Un’appassionante avventura nelle sconfinate terre dell’Artico Canadese. Il 13 novembre, distribuito da Medusa, arriva al cinema “Il Mio Amico Nanuk” (“Midnight Sun”), per la regia di Brando Quilici e Roger Spottiswoode.
Protagonisti Luke (Dakota Goyo, originario di Toronto), ragazzo di 14 anni, e Nanuk (Pezoo, orso polare del China Haichang Tianjin Polar Ocean World), un cucciolo di orso. Il giovane sfida la natura, bella ed ostile, per riportare alla madre il piccolo orso. Nella difficile impresa lo aiuta Maktuk (Goran Visnjic, attore croato), una guida Inuit (il popolo che noi chiamiamo erroneamente eschimese) che conosce quell’ambiente avverso. Una tempesta colpisce i protagonisti ed una tempesta ha colpito anche la troupe durante le riprese, costretta a restare chiusa nelle tende per 10 giorni a 150 chilometri da Longyearbyen, il villaggio più vicino.

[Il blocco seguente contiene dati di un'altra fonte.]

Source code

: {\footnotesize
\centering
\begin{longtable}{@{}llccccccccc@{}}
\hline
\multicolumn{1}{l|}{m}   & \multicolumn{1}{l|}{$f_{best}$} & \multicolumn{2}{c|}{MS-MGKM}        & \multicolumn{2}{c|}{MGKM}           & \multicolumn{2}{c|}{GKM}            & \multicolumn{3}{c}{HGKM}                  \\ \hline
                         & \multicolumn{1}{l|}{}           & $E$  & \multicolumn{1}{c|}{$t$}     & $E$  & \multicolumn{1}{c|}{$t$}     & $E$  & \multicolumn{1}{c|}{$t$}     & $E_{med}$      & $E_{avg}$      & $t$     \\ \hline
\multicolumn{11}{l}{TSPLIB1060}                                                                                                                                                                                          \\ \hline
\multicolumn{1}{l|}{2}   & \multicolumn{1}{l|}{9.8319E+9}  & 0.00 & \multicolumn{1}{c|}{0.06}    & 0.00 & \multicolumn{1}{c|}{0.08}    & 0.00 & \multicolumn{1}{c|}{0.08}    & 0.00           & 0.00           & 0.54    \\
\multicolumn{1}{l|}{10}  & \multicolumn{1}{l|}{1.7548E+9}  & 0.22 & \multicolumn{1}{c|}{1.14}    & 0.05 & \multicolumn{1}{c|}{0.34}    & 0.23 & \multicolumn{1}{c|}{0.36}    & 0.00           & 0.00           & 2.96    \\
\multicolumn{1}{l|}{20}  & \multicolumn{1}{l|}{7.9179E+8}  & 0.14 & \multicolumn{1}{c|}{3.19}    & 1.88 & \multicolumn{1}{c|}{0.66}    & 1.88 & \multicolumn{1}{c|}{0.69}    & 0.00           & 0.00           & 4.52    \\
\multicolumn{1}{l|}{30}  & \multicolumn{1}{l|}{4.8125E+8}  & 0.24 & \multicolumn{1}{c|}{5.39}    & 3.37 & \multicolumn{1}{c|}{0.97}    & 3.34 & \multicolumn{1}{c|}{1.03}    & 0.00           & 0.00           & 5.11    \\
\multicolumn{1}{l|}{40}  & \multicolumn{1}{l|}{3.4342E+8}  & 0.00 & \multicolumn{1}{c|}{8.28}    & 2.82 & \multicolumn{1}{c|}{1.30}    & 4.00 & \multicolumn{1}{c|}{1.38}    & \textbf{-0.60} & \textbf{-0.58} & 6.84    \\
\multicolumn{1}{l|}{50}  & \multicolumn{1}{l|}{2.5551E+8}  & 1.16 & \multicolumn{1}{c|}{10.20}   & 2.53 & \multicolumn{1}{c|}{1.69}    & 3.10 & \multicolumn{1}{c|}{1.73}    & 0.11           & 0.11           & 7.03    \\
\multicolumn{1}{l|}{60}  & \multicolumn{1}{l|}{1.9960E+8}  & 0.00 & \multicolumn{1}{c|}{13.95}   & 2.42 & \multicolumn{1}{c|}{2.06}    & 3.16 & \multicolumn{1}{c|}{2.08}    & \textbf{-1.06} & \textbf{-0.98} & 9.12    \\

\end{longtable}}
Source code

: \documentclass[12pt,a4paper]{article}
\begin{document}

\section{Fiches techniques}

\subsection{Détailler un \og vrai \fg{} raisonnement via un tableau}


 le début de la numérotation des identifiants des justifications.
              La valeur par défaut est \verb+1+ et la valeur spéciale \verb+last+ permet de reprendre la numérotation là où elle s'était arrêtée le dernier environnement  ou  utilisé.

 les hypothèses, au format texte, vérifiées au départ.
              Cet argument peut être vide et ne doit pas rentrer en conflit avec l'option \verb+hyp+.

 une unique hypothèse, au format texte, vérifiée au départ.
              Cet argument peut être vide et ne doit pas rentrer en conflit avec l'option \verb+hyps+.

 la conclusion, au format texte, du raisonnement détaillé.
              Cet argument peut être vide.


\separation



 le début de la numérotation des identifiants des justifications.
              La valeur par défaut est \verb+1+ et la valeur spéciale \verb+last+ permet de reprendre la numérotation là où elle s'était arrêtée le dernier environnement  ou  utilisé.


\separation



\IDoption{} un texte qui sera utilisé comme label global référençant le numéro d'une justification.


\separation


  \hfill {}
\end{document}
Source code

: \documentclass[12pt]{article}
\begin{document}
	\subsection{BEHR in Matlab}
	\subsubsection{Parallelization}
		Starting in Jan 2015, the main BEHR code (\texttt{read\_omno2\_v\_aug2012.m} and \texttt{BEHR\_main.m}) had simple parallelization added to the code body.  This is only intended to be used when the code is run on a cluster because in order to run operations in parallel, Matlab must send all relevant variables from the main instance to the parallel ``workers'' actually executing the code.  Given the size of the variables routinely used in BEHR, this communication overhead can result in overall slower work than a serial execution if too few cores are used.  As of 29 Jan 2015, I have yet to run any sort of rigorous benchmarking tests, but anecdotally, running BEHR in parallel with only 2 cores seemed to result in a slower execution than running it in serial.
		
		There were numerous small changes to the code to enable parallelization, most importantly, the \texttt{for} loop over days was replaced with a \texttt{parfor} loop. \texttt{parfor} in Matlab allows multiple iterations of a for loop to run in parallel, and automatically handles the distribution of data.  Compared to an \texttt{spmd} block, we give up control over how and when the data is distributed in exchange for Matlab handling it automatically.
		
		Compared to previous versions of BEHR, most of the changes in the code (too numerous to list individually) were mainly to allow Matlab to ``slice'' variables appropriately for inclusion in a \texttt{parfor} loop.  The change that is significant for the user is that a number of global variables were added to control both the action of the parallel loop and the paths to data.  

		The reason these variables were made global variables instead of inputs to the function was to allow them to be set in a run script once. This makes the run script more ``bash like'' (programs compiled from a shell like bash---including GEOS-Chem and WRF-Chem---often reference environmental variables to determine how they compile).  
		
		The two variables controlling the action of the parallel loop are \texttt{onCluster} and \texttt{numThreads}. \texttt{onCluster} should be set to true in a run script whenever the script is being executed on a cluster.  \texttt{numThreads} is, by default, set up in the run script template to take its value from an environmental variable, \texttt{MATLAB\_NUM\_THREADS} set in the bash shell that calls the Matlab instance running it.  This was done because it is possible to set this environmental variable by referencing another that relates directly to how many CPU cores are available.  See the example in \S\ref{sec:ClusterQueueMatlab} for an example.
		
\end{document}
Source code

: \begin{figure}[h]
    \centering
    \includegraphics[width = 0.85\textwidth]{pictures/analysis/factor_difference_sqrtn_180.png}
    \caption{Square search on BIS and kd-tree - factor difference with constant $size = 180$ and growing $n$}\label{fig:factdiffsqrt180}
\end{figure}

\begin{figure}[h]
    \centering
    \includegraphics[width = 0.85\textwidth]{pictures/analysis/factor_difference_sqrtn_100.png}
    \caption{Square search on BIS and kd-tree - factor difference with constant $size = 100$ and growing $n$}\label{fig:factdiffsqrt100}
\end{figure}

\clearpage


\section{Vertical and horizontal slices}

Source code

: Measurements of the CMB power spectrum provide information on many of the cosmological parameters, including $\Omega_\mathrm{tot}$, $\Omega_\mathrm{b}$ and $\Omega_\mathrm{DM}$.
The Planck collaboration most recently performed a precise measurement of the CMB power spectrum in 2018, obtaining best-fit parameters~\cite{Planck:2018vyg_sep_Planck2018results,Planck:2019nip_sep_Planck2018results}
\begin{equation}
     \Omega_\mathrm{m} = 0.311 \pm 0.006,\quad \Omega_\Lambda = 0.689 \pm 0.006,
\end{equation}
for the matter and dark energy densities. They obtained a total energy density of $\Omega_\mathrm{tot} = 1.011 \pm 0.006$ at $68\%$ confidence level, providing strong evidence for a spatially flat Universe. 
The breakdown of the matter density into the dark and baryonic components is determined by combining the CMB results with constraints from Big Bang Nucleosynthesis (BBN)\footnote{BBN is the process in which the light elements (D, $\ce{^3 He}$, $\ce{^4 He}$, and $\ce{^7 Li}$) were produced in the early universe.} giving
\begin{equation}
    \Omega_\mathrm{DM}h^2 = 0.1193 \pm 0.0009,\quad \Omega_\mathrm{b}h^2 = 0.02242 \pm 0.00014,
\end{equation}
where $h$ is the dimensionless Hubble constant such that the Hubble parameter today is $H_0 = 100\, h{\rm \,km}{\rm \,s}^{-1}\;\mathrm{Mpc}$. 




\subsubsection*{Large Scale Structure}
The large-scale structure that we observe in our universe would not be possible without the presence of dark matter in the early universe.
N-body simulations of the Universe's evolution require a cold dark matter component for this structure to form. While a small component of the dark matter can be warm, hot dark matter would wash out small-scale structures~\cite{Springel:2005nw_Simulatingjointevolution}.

Il film, una coproduzione italiana con Stati Uniti, Canada ed Arabia Saudita, è costato 18 milioni di dollari. Girato in 32 giorni e presentato allo scorso Festival del film di Roma (Alice nella città), rappresenta un documento unico dal punto di vista artistico ed ambientale visto che per lo scioglimento dei ghiacciai si calcola che “nei prossimi 20 anni resteranno solo 6 mila orsi polari”, avverte Brando Quilici, entusiasta di questo mondo e di questa avventura che ha vissuto in prima persona.
A maggio “Il Mio Amico Nanuk”, con protagonista un cucciolo d’orso cinese, uscirà in 2 mila sale in Cina.
Ambientare un film sulla calotta artica e far recitare insieme un bambino e un cucciolo di orso polare è l’esempio ben riuscito di un lavoro molto complesso.
Tratto dall’omonimo romanzo di Brando Quilici (documentarista per Discovery Channel e National Geographic), riesce a commuovere per l’amicizia che s’instaura tra il ragazzo e il piccolo orso. Roger Spottiswoode (padre di 007–Il domani non muore mai e Sotto tiro) è riuscito a girare le sue sequenze in soli 32 giorni, un record. Il perché è presto detto: la rapida crescita dell’animale e le difficile condizioni climatiche, il freddo su tutte. L’intera troupe infatti è dovuta rimanere chiusa nelle tende per dieci giorni a causa di una tempesta di neve.
Il lavoro ha due anime, quella documentarista di Quilici e quella cinematografica di Spottiswoode, in perfetta armonia. Affronta, oltre alll’amicizia bimbo-orso, anche quella del surriscaldamento globale. “Purtroppo gli orsi polari e i loro cuccioli, nella disperata ricerca di cibo, si spingono fino ai villaggi dell’Artico avvicinandosi pericolosamente agli uomini. Il mondo moderno sta prendendo il sopravvento su questa terra e speriamo che questo film riesca a farci capire che lassù, nel Grande Nord, c’è un mondo da proteggere, il mondo degli orsi bianchi” ha detto Quilici, figlio del grande documentarista Folco.
Luke pensava di salvare l’orso, in realtà è l’orso che ha salvato lui. Un progetto cinematografico che unisce natura, amicizia e territorio e permette una riflessione sulle strategie economiche della politica internazionale che pensano di trasformare l’Artico in una nuova Mecca per l’estrazione di gas e petrolio.